The notion of compartmented information is not unknown to the intelligence community, just as it is not unknown to experts in various fields of the data security industry. Good practice endeavors to restrict specific types of sensitive information to locations where individuals deal directly with the related task. “Your medical records should be kept in the hospital where you get treated; your bank statements should only be available at the branch you use; and while an intelligence analyst dealing with Iraq might have access to cables on Iraq, Iran and Saudi Arabia, he should have no routine access to information on Korea or Zimbabwe or Brazil” stated professor of security engineering at Cambridge University, Ross Anderson, for The New York Times.
According to the Wikipedia article Classified information in the United States, sensitive government information is protected by a compartmented data structure.
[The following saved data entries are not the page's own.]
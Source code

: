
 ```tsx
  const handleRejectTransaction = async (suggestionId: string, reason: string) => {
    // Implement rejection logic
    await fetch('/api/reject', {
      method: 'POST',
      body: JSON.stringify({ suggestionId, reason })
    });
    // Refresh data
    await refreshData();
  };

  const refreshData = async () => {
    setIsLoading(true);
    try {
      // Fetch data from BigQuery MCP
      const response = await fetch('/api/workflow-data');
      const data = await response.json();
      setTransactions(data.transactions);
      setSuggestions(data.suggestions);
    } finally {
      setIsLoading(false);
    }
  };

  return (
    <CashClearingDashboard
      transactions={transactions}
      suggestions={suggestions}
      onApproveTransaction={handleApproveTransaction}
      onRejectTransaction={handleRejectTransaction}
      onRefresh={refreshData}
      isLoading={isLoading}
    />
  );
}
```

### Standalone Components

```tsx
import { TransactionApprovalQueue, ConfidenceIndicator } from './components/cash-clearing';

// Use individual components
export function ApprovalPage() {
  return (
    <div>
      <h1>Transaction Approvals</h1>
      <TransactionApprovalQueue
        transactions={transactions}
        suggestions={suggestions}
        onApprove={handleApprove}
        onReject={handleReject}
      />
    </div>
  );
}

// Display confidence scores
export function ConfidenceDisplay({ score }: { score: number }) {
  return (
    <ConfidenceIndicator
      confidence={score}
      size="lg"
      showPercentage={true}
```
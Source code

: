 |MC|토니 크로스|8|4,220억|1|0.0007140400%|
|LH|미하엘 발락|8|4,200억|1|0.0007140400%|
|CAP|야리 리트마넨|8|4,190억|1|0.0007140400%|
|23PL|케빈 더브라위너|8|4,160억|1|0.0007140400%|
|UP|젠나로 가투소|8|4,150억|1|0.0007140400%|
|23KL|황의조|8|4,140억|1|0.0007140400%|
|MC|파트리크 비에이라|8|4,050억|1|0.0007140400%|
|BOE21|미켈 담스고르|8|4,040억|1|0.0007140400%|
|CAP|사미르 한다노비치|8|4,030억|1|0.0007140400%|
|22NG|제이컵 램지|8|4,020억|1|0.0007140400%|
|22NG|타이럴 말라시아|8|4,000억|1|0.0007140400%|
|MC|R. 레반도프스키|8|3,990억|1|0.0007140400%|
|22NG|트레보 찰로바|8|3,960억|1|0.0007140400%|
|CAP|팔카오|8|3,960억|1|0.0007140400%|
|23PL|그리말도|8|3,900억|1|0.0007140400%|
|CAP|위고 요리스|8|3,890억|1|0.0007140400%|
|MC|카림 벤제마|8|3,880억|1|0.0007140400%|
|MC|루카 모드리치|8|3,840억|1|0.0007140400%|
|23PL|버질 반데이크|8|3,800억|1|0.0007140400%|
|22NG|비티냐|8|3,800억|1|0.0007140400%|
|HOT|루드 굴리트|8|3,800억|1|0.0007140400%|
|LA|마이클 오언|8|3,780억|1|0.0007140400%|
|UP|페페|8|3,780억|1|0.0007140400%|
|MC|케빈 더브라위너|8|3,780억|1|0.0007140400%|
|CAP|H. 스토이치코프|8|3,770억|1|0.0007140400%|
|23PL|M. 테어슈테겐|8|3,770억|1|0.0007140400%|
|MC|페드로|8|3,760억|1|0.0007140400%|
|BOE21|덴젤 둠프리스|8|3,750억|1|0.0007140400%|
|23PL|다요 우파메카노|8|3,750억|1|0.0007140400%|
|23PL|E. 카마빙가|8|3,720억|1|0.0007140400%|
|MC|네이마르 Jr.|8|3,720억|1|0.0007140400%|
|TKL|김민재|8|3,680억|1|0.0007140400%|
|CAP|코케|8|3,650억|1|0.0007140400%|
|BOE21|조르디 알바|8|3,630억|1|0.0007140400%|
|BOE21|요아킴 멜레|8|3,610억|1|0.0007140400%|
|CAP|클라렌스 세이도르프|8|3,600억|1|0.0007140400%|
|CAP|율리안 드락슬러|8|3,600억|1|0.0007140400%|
Nonetheless, WikiLeaks published a wealth of classified information because a 22-year-old US Army soldier found them all in one place.
“Cablegate” is far from being the first incident of what has become an emerging phenomenon, but it is the most seismic, chiefly because of the massive volume of leaked data. The next big scandal lurks for institutions or businesses that have either never heard of compartmentalization or that just traded it off for the sake of convenient information sharing. Any business executive who understands that there is nothing more damaging for a company than massive data leaks, must adopt the basic principle of data protection; the division of sensitive and precious information into seamless units, rather than merely limiting user privileges or the number of people with general access or clearance.
The faulty design of “watertight” compartments contributed to the Titanic disaster since the water spill was not stopped as it was supposed to be. It was not the iceberg, but the critical volume of water leaking in that eventually sunk the ship. Neither water leaks nor data leaks can be averted by compartmentalization, but it constitutes a basic form of passive protection to prevent disasters.